Forming a multidisciplinary circle of care around their patient, John’s therapy team, in partnership with John and his wife, got busy. For three weeks, John worked with the rehabilitation team to organize his day and rebuild strength and endurance. It was important for the team to meet John where he was to make this happen.

“You really need to listen to where a person is at, and what they’ve identified as an issue, or else it will be very difficult to be able to help them advance towards their recovery,” says Paul Asselin, a social worker at Toronto Rehab’s Inpatient Stroke Rehab Unit, who saw and worked with John daily, developing a positive working relationship.

“Paul was one of the people that I remember very clearly explaining to me that physical exercise would stimulate neural regeneration, which would be a key component to my recovery,” says John.

“He was instrumental in helping me develop a daily routine where I would get up in the morning, get dressed, shower, have my breakfast, and then get cracking on my rehabilitation.”

As time advanced, so did his recovery. While still an inpatient, John was ready to return to some work, such as responding to emails, and eventually began to use a stationary bicycle with guidance provided from his physiotherapist.

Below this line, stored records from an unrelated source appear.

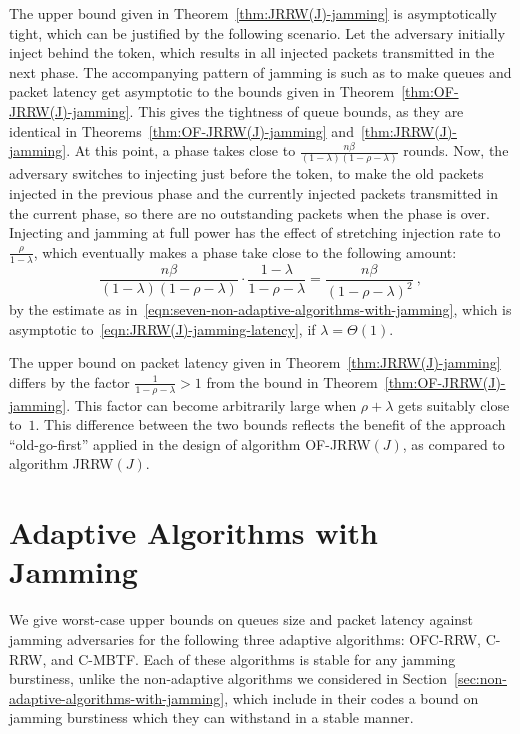 \documentclass[11pt]{article}
\begin{document}
The upper bound given in Theorem~\ref{thm:JRRW(J)-jamming} is asymptotically tight, which can be justified by the following scenario.
Let the adversary initially inject behind the token, which results in all injected packets transmitted in the next phase.
The accompanying pattern of jamming is such as to make queues and packet latency get asymptotic to the bounds given in Theorem~\ref{thm:OF-JRRW(J)-jamming}.
This gives the tightness of queue bounds, as they are identical in Theorems~\ref{thm:OF-JRRW(J)-jamming} and~\ref{thm:JRRW(J)-jamming}.
At this point, a phase takes close to $\frac{n\beta}{(1-\lambda)(1-\rho-\lambda)}$ rounds.
Now, the adversary switches to injecting just before the token, to make the old packets injected in the previous phase and the currently injected packets transmitted in the current phase, so there are no outstanding packets when the phase is over.
Injecting and jamming at full power has the effect of stretching injection rate to $\frac{\rho}{1-\lambda}$, which eventually makes a phase take close to the following amount: 
\[
\frac{n\beta}{(1-\lambda)(1-\rho-\lambda)} \cdot \frac{1-\lambda}{1-\rho-\lambda}
=
\frac{n\beta}{(1-\rho-\lambda)^2}
\ ,
\]
by the estimate as in~\eqref{eqn:seven-non-adaptive-algorithms-with-jamming}, which is asymptotic to~\eqref{eqn:JRRW(J)-jamming-latency}, if $\lambda=\Theta(1)$.

The upper bound on packet latency given in Theorem~\ref{thm:JRRW(J)-jamming} differs by the factor $\frac{1}{1-\rho-\lambda}>1$ from the bound in Theorem~\ref{thm:OF-JRRW(J)-jamming}.
This factor can become arbitrarily large when $\rho+\lambda$ gets suitably close to~$1$. 
This difference between the two bounds reflects the benefit of the approach ``old-go-first'' applied in the design of algorithm \textsc{OF-JRRW$(J)$}, as compared to algorithm \textsc{JRRW$(J)$}.







\section{Adaptive Algorithms with Jamming}

\label{sec:adaptive-algorithms-with-jamming}



We give worst-case upper bounds on queues size and packet latency against jamming adversaries for the following three adaptive algorithms: \textsc{OFC-RRW}, \textsc{C-RRW}, and \textsc{C-MBTF}.
Each of these algorithms is stable for any jamming burstiness, unlike the non-adaptive algorithms we considered in Section~\ref{sec:non-adaptive-algorithms-with-jamming}, which include in their codes a bound on jamming burstiness which they can withstand in a stable manner.
\end{document}
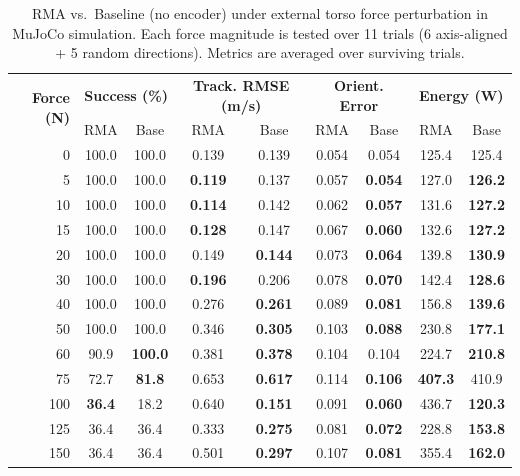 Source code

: \begin{table}[H]
\centering
\renewcommand{\arraystretch}{1.15}
\setlength{\tabcolsep}{4pt}
\caption{RMA vs.\ Baseline (no encoder) under external torso force perturbation in MuJoCo simulation. Each force magnitude is tested over 11 trials (6 axis-aligned + 5 random directions). Metrics are averaged over surviving trials.}
\label{tab:rma_eval}
\begin{tabularx}{\textwidth}{r|cc|cc|cc|cc}
\toprule
\multirow{2}{*}{\textbf{Force (N)}} & \multicolumn{2}{c|}{\textbf{Success (\%)}} & \multicolumn{2}{c|}{\textbf{Track. RMSE (m/s)}} & \multicolumn{2}{c|}{\textbf{Orient. Error}} & \multicolumn{2}{c}{\textbf{Energy (W)}} \\
& RMA & Base & RMA & Base & RMA & Base & RMA & Base \\
\midrule
0 & 100.0 & 100.0 & 0.139 & 0.139 & 0.054 & 0.054 & 125.4 & 125.4 \\
5 & 100.0 & 100.0 & \textbf{0.119} & 0.137 & 0.057 & \textbf{0.054} & 127.0 & \textbf{126.2} \\
10 & 100.0 & 100.0 & \textbf{0.114} & 0.142 & 0.062 & \textbf{0.057} & 131.6 & \textbf{127.2} \\
15 & 100.0 & 100.0 & \textbf{0.128} & 0.147 & 0.067 & \textbf{0.060} & 132.6 & \textbf{127.2} \\
20 & 100.0 & 100.0 & 0.149 & \textbf{0.144} & 0.073 & \textbf{0.064} & 139.8 & \textbf{130.9} \\
30 & 100.0 & 100.0 & \textbf{0.196} & 0.206 & 0.078 & \textbf{0.070} & 142.4 & \textbf{128.6} \\
40 & 100.0 & 100.0 & 0.276 & \textbf{0.261} & 0.089 & \textbf{0.081} & 156.8 & \textbf{139.6} \\
50 & 100.0 & 100.0 & 0.346 & \textbf{0.305} & 0.103 & \textbf{0.088} & 230.8 & \textbf{177.1} \\
60 & 90.9 & \textbf{100.0} & 0.381 & \textbf{0.378} & 0.104 & 0.104 & 224.7 & \textbf{210.8} \\
75 & 72.7 & \textbf{81.8} & 0.653 & \textbf{0.617} & 0.114 & \textbf{0.106} & \textbf{407.3} & 410.9 \\
100 & \textbf{36.4} & 18.2 & 0.640 & \textbf{0.151} & 0.091 & \textbf{0.060} & 436.7 & \textbf{120.3} \\
125 & 36.4 & 36.4 & 0.333 & \textbf{0.275} & 0.081 & \textbf{0.072} & 228.8 & \textbf{153.8} \\
150 & 36.4 & 36.4 & 0.501 & \textbf{0.297} & 0.107 & \textbf{0.081} & 355.4 & \textbf{162.0} \\
\bottomrule
\end{tabularx}
\end{table} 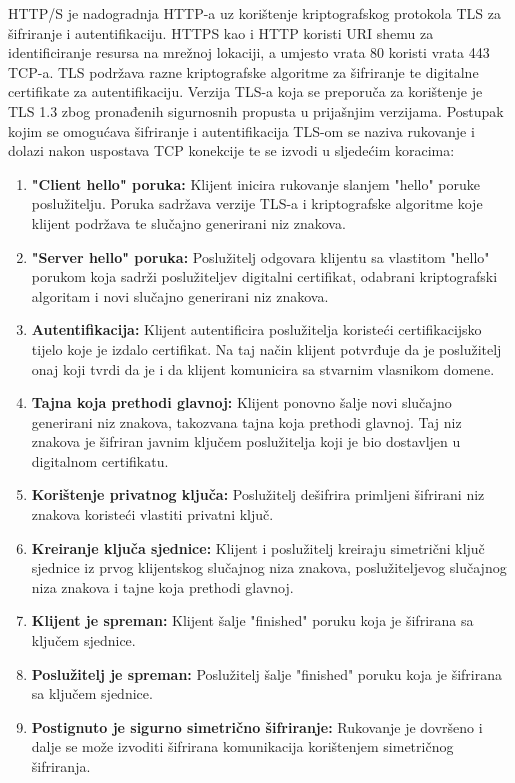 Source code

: \documentclass[times, utf8, diplomski]{fer}
\begin{document}
HTTP/S  je nadogradnja HTTP-a uz korištenje kriptografskog protokola TLS  za šifriranje i autentifikaciju. HTTPS kao i HTTP koristi URI shemu za identificiranje resursa na mrežnoj lokaciji, a umjesto vrata 80 koristi vrata 443 TCP-a. TLS podržava razne kriptografske algoritme za šifriranje te digitalne certifikate za autentifikaciju. Verzija TLS-a koja se preporuča za korištenje je TLS 1.3 zbog pronađenih sigurnosnih propusta u prijašnjim verzijama. Postupak kojim se omogućava šifriranje i autentifikacija TLS-om se naziva rukovanje i dolazi nakon uspostava TCP konekcije te se izvodi u sljedećim koracima\cite{TLS}:
\begin{enumerate}
    \item\textbf{"Client hello" poruka:} Klijent inicira rukovanje slanjem "hello" poruke poslužitelju. Poruka sadržava verzije TLS-a i kriptografske algoritme koje klijent podržava te slučajno generirani niz znakova.
    \item\textbf{"Server hello" poruka:} Poslužitelj odgovara klijentu sa vlastitom "hello" porukom koja sadrži poslužiteljev digitalni certifikat, odabrani kriptografski algoritam i novi slučajno generirani niz znakova.
    \item\textbf{Autentifikacija:} Klijent autentificira poslužitelja koristeći certifikacijsko tijelo koje je izdalo certifikat. Na taj način klijent potvrđuje da je poslužitelj onaj koji tvrdi da je i da klijent komunicira sa stvarnim vlasnikom domene.
    \item\textbf{Tajna koja prethodi glavnoj:} Klijent ponovno šalje novi slučajno generirani niz znakova, takozvana tajna koja prethodi glavnoj. Taj niz znakova je šifriran javnim ključem poslužitelja koji je bio dostavljen u digitalnom certifikatu.
    \item\textbf{Korištenje privatnog ključa:} Poslužitelj dešifrira primljeni šifrirani niz znakova koristeći vlastiti privatni ključ.
    \item\textbf{Kreiranje ključa sjednice:} Klijent i poslužitelj kreiraju simetrični ključ sjednice iz prvog klijentskog slučajnog niza znakova, poslužiteljevog slučajnog niza znakova i tajne koja prethodi glavnoj.
    \item\textbf{Klijent je spreman:} Klijent šalje "finished" poruku koja je šifrirana sa ključem sjednice.
    \item\textbf{Poslužitelj je spreman:} Poslužitelj šalje "finished" poruku koja je šifrirana sa ključem sjednice.
    \item\textbf{Postignuto je sigurno simetrično šifriranje:} Rukovanje je dovršeno i dalje se može izvoditi šifrirana komunikacija korištenjem simetričnog šifriranja.
\end{enumerate}
\end{document}

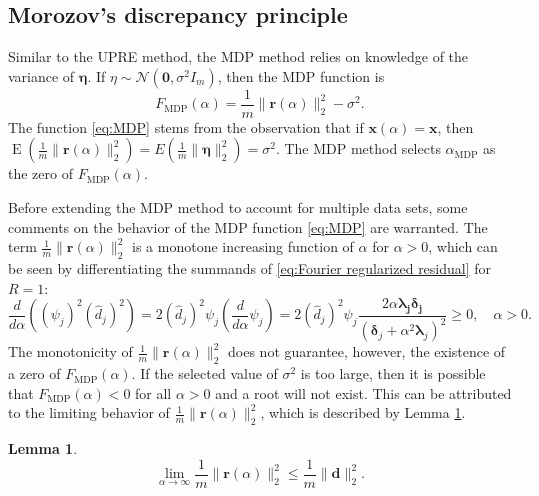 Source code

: \documentclass[12pt]{article}
\newcommand{\mA}{m}	%
\newcommand{\dVec}{\mathbf{d}}	%
\newcommand{\rVec}{\mathbf{r}}	%
\newcommand{\xVec}{\mathbf{x}}	%
\newcommand{\dft}[1]{\widehat{#1}}	%
\newcommand{\regparam}{\alpha}  %
\newcommand{\xReg}{\xVec(\regparam)}	%
\newcommand{\mfilt}{\psi}
\newcommand{\noise}{\eta}	%
\newcommand{\noiseSD}{\sigma}	%
\newcommand{\noiseVec}{\bm{\noise}}	%
\DeclareMathOperator{\E}{E}	%
\newcommand{\D}{F_{\text{MDP}}}	%
\newtheorem{lemma}{Lemma}[section]
\begin{document}
\subsection{Morozov's discrepancy principle} \label{sec:MDP}
Similar to the UPRE method, the MDP method relies on knowledge of the variance of $\noiseVec$. If $\noise \sim \mathcal{N}(\bm{0},\noiseSD^2 I_{\mA})$, then the MDP function is 
\begin{equation}
\label{eq:MDP}
\D(\regparam) = \frac{1}{\mA}\|\rVec(\regparam)\|_2^2 - \noiseSD^2.
\end{equation}
The function \eqref{eq:MDP} stems from the observation that if $\xReg = \xVec$, then $\E(\frac{1}{\mA}\|\rVec(\regparam)\|_2^2) = E(\frac{1}{\mA}\|\noiseVec\|_2^2) = \noiseSD^2$. The MDP method selects $\regparam_{\text{MDP}}$ as the zero of $\D(\regparam)$.  \par 
Before extending the MDP method to account for multiple data sets, some comments on the behavior of the MDP function \eqref{eq:MDP} are warranted. The term $\frac{1}{\mA}\|\rVec(\regparam)\|_2^2$ is a monotone increasing function of $\regparam$ for $\regparam > 0$, which can be seen by differentiating the summands of \eqref{eq:Fourier regularized residual} for $R = 1$:
\[\frac{d}{d\regparam}\left(\left(\mfilt_j\right)^2\left(\dft{d}_j\right)^2\right) = 2 \left(\dft{d}_j\right)^2 \mfilt_j\left(\frac{d}{d\regparam}\mfilt_j\right) = 2 \left(\dft{d}_j\right)^2 \mfilt_j \frac{2\regparam\bm{\lambda_j}\bm{\delta_j}}{\left(\bm{\delta}_j + \regparam^2 \bm{\lambda}_j\right)^2} \geq 0, \quad \regparam > 0.\]
The monotonicity of $\frac{1}{\mA}\|\rVec(\regparam)\|_2^2$ does not guarantee, however, the existence of a zero of $\D(\regparam)$. If the selected value of $\noiseSD^2$ is too large, then it is possible that $\D(\regparam) < 0$ for all $\regparam > 0$ and a root will not exist. This can be attributed to the limiting behavior of $\frac{1}{\mA}\|\rVec(\regparam)\|_2^2$, which is described by Lemma \ref{lem:Residual limit}.
\begin{lemma}
\label{lem:Residual limit}
\[\lim_{\regparam\rightarrow\infty} \frac{1}{\mA}\|\rVec(\regparam)\|_2^2 \leq \frac{1}{\mA}\|\dVec\|_2^2.\]
\end{lemma}
\end{document}
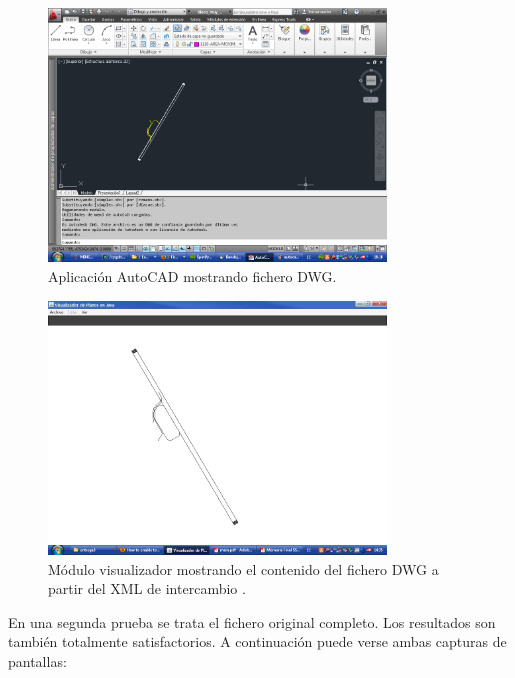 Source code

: \begin{figure}[H]
\begin{center}
\includegraphics[width=0.8\textwidth]{imgs/autocad2}
\caption{Aplicación AutoCAD mostrando fichero DWG.}
\end{center}
\end{figure}

\begin{figure}[H]
\begin{center}
\includegraphics[width=0.8\textwidth]{imgs/ejemplo_salida}
\caption{Módulo visualizador mostrando el contenido del fichero DWG a partir del XML de intercambio \cite{Luis-Fernandez-SSII}.}
\end{center}
\end{figure}

En una segunda prueba se trata el fichero original completo. Los resultados son también totalmente satisfactorios. A continuación puede verse ambas capturas de pantallas:

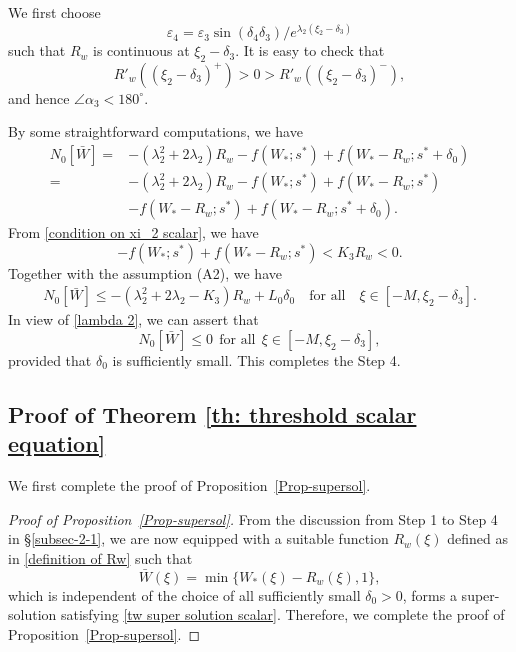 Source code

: \documentclass[11pt,a4paper]{article}
\numberwithin{equation}{section}
\numberwithin{figure}{section}
\newcommand{\red}[1]{{\color{red}#1}}
\newcommand\beaa{\begin{eqnarray*}}
\newcommand\eeaa{\end{eqnarray*}}
\begin{document}
We first choose 
$$\varepsilon_4=\varepsilon_3\sin(\delta_4\delta_3)/e^{\lambda_2(\xi_2-\delta_3)}$$
such that $R_w$ is continuous at $\xi_2-\delta_3$. It is easy to check that 
$$R'_w((\xi_2-\delta_3)^+)>0>R'_w((\xi_2-\delta_3)^-),$$
 and hence $\angle\alpha_3< 180^{\circ}$.

By some  straightforward computations, we have
\begin{equation*}
\begin{aligned}
N_0[\bar W]=&-(\lambda_2^2+2\lambda_2)R_w-f(W_*;s^*)+f(W_*-R_w;s^*+\delta_0)\\
=&-(\lambda_2^2+2\lambda_2)R_w-f(W_*;s^*)+f(W_*-R_w;s^*)\\
&-f(W_*-R_w;s^*)+f(W_*-R_w;s^*+\delta_0).
\end{aligned}
\end{equation*}
From \eqref{condition on xi_2 scalar}, we have 
$$-f(W_*;s^*)+f(W_*-R_w;s^*)< K_3R_w<0.$$
Together with the assumption  (A2), we have
\beaa
N_0[\bar W]\leq -(\lambda_2^2+2\lambda_2-K_3)R_w+L_0\delta_0\quad\text{for all}\quad \xi\in[-M,\xi_2-\delta_3].
\eeaa
In view of  \eqref{lambda 2},
we can assert that 
$$N_0[\bar W]\le 0\ \ \text{for all}\ \ \xi\in[-M,\xi_2-\delta_3],$$
 provided that $\delta_0$ is sufficiently small.
This completes the Step 4.


\subsection{Proof of Theorem \ref{th: threshold scalar equation}}

\noindent

We first complete the proof of Proposition~\ref{Prop-supersol}.
\begin{proof}[Proof of Proposition~\ref{Prop-supersol}]
From the discussion from Step 1 to Step 4 in \S \ref{subsec-2-1},
we are now equipped with a suitable function $R_w(\xi)$ %
defined as in \eqref{definition of Rw} such that 
$$\bar W (\xi)=\min \{W_*(\xi)-R_w(\xi),1\},$$
 which is independent of the choice of all sufficiently small $\delta_0>0$, forms
a super-solution satisfying \eqref{tw super solution scalar}.
Therefore, we complete the proof of Proposition~\ref{Prop-supersol}.
\end{proof}
\end{document}
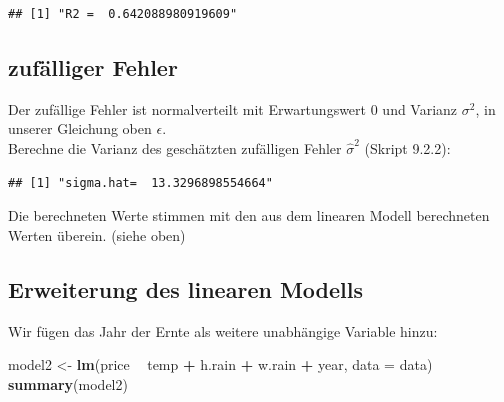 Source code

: \documentclass[]{article}
\newenvironment{Shaded}{\begin{snugshade}}{\end{snugshade}}
\newcommand{\DataTypeTok}[1]{\textcolor[rgb]{0.13,0.29,0.53}{#1}}
\newcommand{\DecValTok}[1]{\textcolor[rgb]{0.00,0.00,0.81}{#1}}
\newcommand{\KeywordTok}[1]{\textcolor[rgb]{0.13,0.29,0.53}{\textbf{#1}}}
\newcommand{\NormalTok}[1]{#1}
\newcommand{\OperatorTok}[1]{\textcolor[rgb]{0.81,0.36,0.00}{\textbf{#1}}}
\newcommand{\StringTok}[1]{\textcolor[rgb]{0.31,0.60,0.02}{#1}}
\begin{document}
\begin{verbatim}
## [1] "R2 =  0.642088980919609"
\end{verbatim}

\hypertarget{zufuxe4lliger-fehler}{%
\subsection{zufälliger Fehler}\label{zufuxe4lliger-fehler}}

Der zufällige Fehler ist normalverteilt mit Erwartungswert 0 und Varianz \(\sigma^2\), in unserer Gleichung oben \(\epsilon\).\\
Berechne die Varianz des geschätzten zufälligen Fehler \(\hat\sigma^2\) (Skript 9.2.2):

\begin{Shaded}
\end{Shaded}

\begin{verbatim}
## [1] "sigma.hat=  13.3296898554664"
\end{verbatim}

Die berechneten Werte stimmen mit den aus dem linearen Modell berechneten Werten überein. (siehe oben)

\hypertarget{erweiterung-des-linearen-modells}{%
\subsection{Erweiterung des linearen Modells}\label{erweiterung-des-linearen-modells}}

Wir fügen das Jahr der Ernte als weitere unabhängige Variable hinzu:

\begin{Shaded}
\begin{Highlighting}[]
\NormalTok{model2 <-}\StringTok{ }\KeywordTok{lm}\NormalTok{(price }\OperatorTok{~}\StringTok{ }\NormalTok{temp }\OperatorTok{+}\StringTok{ }\NormalTok{h.rain }\OperatorTok{+}\StringTok{ }\NormalTok{w.rain }\OperatorTok{+}\StringTok{ }\NormalTok{year, }\DataTypeTok{data =}\NormalTok{ data)}
\KeywordTok{summary}\NormalTok{(model2)}
\end{Highlighting}
\end{Shaded}
\end{document}
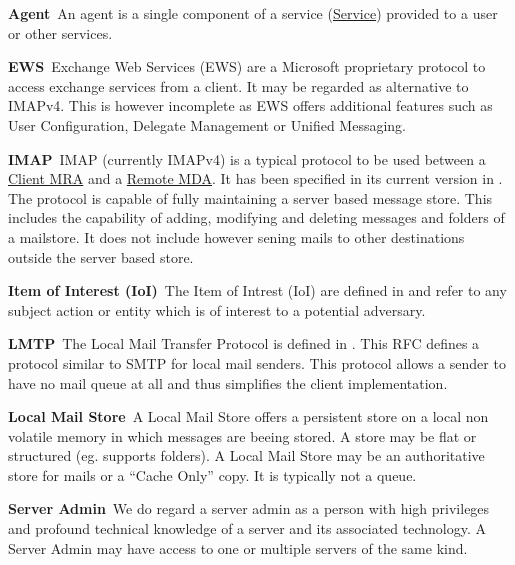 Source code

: \documentclass[a4paper,appendixprefix,pdfusetitle,twocolumn,fontsize=8pt,attachdocs,draft,status=draft]{scrbook}
\newenvironment{entry}{\par\leavevmode\hangpara{1.5mm}{1}\ignorespaces}{\RaggedRight\par}
\newcommand*{\mainentry}[2]{{\bfseries{#1\label{def:#1}}}~#2\par}
\newcommand*{\defref}[1]{\hyperref[def:#1]{#1}}
\begin{document}
\begin{entry}
  \mainentry{Agent}{An agent is a single component of a service (\defref{Service}) provided to a user or other services.}
\end{entry}

\begin{entry}
  \mainentry{EWS}{Exchange Web Services (EWS) are a Microsoft proprietary protocol to access exchange services from a client. It may be regarded as alternative to IMAPv4. This is however incomplete as EWS offers additional features such as User Configuration, Delegate Management or Unified Messaging.}
\end{entry}

\begin{entry}
  \mainentry{IMAP}{IMAP (currently IMAPv4) is a typical protocol to be used between a \defref{Client MRA} and a \defref{Remote MDA}. It has been specified in its current version in \cite{RFC3501}. The protocol is capable of fully maintaining a server based message store. This includes the capability of adding, modifying and deleting messages and folders of a mailstore. It does not include however sening mails to other destinations outside the server based store.}
\end{entry}

\begin{entry}
	\mainentry{Item of Interest (IoI)}{The Item of Intrest (IoI) are defined in \cite{anon_terminology} and refer to any subject action or entity which is of interest to a potential adversary.}
\end{entry}

\begin{entry}
  \mainentry{LMTP}{The Local Mail Transfer Protocol is defined in \cite{RFC2033}. This RFC defines a protocol similar to SMTP for local mail senders. This protocol allows a sender to have no mail queue at all and thus simplifies the client implementation.}
\end{entry}

\begin{entry}
  \mainentry{Local Mail Store}{A Local Mail Store offers a persistent store on a local non volatile memory in which messages are beeing stored. A store may be flat or structured (eg. supports folders). A Local Mail Store may be an authoritative store for mails or a ``Cache Only'' copy. It is typically not a queue.}
\end{entry}

\begin{entry}
  \mainentry{Server Admin}{We do regard a server admin as a person with high privileges and profound technical knowledge of a server and its associated technology. A Server Admin may have access to one or multiple servers of the same kind.}
\end{entry}
\end{document}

At the three-week mark, John was ready for discharge, having met – or surpassed – his inpatient rehab goals. He was walking independently without a gait aid, his left neglect and mobility had improved, and he was carrying out his activities of daily living mostly independently before transitioning to Toronto Rehab’s outpatient stroke rehabilitation program, where he worked with a different outpatient team of rehabilitation providers to achieve his higher-level goals.

Today, John has successfully returned to the life and activities he finds most meaningful. He’s back at home with his family and was able to get back to work and cycling within six months of discharge.

“I went back to about 95 per cent of where I was prior to my stroke, which is unbelievable,” says John.

“The team at UHN was instrumental in helping me understand how to get there.”